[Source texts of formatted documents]

┄┄┄┄┄┄┄┄┄┄┄┄┄┄┄┄┄┄┄┄

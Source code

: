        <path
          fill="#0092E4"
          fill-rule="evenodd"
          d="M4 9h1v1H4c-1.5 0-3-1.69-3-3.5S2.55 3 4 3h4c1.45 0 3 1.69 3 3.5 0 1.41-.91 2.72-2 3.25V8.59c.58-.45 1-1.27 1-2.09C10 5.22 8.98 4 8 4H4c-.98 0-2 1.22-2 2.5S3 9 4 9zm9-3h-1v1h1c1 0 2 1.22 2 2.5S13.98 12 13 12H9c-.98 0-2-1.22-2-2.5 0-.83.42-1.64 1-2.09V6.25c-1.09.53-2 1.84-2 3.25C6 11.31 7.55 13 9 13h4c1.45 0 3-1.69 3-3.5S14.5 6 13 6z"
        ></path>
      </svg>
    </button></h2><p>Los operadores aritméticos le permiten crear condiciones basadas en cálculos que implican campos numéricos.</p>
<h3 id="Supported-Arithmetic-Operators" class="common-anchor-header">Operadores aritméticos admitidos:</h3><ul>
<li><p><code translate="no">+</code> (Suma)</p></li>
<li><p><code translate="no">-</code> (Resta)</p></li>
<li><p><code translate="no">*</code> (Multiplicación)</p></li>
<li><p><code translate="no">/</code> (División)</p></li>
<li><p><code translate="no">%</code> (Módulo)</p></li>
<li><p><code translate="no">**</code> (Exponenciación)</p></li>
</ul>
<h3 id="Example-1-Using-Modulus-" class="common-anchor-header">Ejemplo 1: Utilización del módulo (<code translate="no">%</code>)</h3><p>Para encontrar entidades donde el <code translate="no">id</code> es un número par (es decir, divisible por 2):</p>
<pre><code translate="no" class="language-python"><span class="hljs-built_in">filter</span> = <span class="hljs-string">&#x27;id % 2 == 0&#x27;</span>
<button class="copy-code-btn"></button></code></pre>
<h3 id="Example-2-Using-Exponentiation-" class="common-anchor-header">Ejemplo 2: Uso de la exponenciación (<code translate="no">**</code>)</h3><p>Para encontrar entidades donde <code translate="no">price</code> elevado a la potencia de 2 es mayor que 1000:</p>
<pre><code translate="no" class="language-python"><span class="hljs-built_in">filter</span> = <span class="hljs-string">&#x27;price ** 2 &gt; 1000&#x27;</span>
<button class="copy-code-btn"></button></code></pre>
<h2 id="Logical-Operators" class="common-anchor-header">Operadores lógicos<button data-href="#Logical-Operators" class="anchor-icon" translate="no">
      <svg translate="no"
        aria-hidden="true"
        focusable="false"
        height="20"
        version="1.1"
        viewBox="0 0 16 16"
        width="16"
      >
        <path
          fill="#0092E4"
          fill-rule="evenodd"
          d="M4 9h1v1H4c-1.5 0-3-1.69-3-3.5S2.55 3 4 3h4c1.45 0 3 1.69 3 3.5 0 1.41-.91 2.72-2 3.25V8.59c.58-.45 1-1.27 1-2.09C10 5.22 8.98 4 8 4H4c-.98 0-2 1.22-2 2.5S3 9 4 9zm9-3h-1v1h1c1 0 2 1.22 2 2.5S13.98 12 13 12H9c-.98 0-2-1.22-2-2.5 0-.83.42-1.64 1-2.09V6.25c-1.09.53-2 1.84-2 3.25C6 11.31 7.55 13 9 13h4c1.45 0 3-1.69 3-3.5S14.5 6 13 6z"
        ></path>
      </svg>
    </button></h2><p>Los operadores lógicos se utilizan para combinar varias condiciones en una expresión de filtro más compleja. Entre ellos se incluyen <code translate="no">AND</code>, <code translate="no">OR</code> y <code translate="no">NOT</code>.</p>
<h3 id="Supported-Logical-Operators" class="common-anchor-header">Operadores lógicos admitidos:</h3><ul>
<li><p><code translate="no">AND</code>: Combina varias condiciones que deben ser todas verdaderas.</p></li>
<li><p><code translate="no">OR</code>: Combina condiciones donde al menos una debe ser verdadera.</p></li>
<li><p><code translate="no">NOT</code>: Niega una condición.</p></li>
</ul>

┄┄┄┄┄┄┄┄┄┄┄┄┄┄┄┄┄┄┄┄

Task statement:
The records above need to be duplicated. Keep every word unchanged.

Output for this exercise:
Source code

:        <path
          fill="#0092E4"
          fill-rule="evenodd"
          d="M4 9h1v1H4c-1.5 0-3-1.69-3-3.5S2.55 3 4 3h4c1.45 0 3 1.69 3 3.5 0 1.41-.91 2.72-2 3.25V8.59c.58-.45 1-1.27 1-2.09C10 5.22 8.98 4 8 4H4c-.98 0-2 1.22-2 2.5S3 9 4 9zm9-3h-1v1h1c1 0 2 1.22 2 2.5S13.98 12 13 12H9c-.98 0-2-1.22-2-2.5 0-.83.42-1.64 1-2.09V6.25c-1.09.53-2 1.84-2 3.25C6 11.31 7.55 13 9 13h4c1.45 0 3-1.69 3-3.5S14.5 6 13 6z"
        ></path>
      </svg>
    </button></h2><p>Los operadores aritméticos le permiten crear condiciones basadas en cálculos que implican campos numéricos.</p>
<h3 id="Supported-Arithmetic-Operators" class="common-anchor-header">Operadores aritméticos admitidos:</h3><ul>
<li><p><code translate="no">+</code> (Suma)</p></li>
<li><p><code translate="no">-</code> (Resta)</p></li>
<li><p><code translate="no">*</code> (Multiplicación)</p></li>
<li><p><code translate="no">/</code> (División)</p></li>
<li><p><code translate="no">%</code> (Módulo)</p></li>
<li><p><code translate="no">**</code> (Exponenciación)</p></li>
</ul>
<h3 id="Example-1-Using-Modulus-" class="common-anchor-header">Ejemplo 1: Utilización del módulo (<code translate="no">%</code>)</h3><p>Para encontrar entidades donde el <code translate="no">id</code> es un número par (es decir, divisible por 2):</p>
<pre><code translate="no" class="language-python"><span class="hljs-built_in">filter</span> = <span class="hljs-string">&#x27;id % 2 == 0&#x27;</span>
<button class="copy-code-btn"></button></code></pre>
<h3 id="Example-2-Using-Exponentiation-" class="common-anchor-header">Ejemplo 2: Uso de la exponenciación (<code translate="no">**</code>)</h3><p>Para encontrar entidades donde <code translate="no">price</code> elevado a la potencia de 2 es mayor que 1000:</p>
<pre><code translate="no" class="language-python"><span class="hljs-built_in">filter</span> = <span class="hljs-string">&#x27;price ** 2 &gt; 1000&#x27;</span>
<button class="copy-code-btn"></button></code></pre>
<h2 id="Logical-Operators" class="common-anchor-header">Operadores lógicos<button data-href="#Logical-Operators" class="anchor-icon" translate="no">
      <svg translate="no"
        aria-hidden="true"
        focusable="false"
        height="20"
        version="1.1"
        viewBox="0 0 16 16"
        width="16"
      >
        <path
          fill="#0092E4"
          fill-rule="evenodd"
          d="M4 9h1v1H4c-1.5 0-3-1.69-3-3.5S2.55 3 4 3h4c1.45 0 3 1.69 3 3.5 0 1.41-.91 2.72-2 3.25V8.59c.58-.45 1-1.27 1-2.09C10 5.22 8.98 4 8 4H4c-.98 0-2 1.22-2 2.5S3 9 4 9zm9-3h-1v1h1c1 0 2 1.22 2 2.5S13.98 12 13 12H9c-.98 0-2-1.22-2-2.5 0-.83.42-1.64 1-2.09V6.25c-1.09.53-2 1.84-2 3.25C6 11.31 7.55 13 9 13h4c1.45 0 3-1.69 3-3.5S14.5 6 13 6z"
        ></path>
      </svg>
    </button></h2><p>Los operadores lógicos se utilizan para combinar varias condiciones en una expresión de filtro más compleja. Entre ellos se incluyen <code translate="no">AND</code>, <code translate="no">OR</code> y <code translate="no">NOT</code>.</p>
<h3 id="Supported-Logical-Operators" class="common-anchor-header">Operadores lógicos admitidos:</h3><ul>
<li><p><code translate="no">AND</code>: Combina varias condiciones que deben ser todas verdaderas.</p></li>
<li><p><code translate="no">OR</code>: Combina condiciones donde al menos una debe ser verdadera.</p></li>
<li><p><code translate="no">NOT</code>: Niega una condición.</p></li>
</ul>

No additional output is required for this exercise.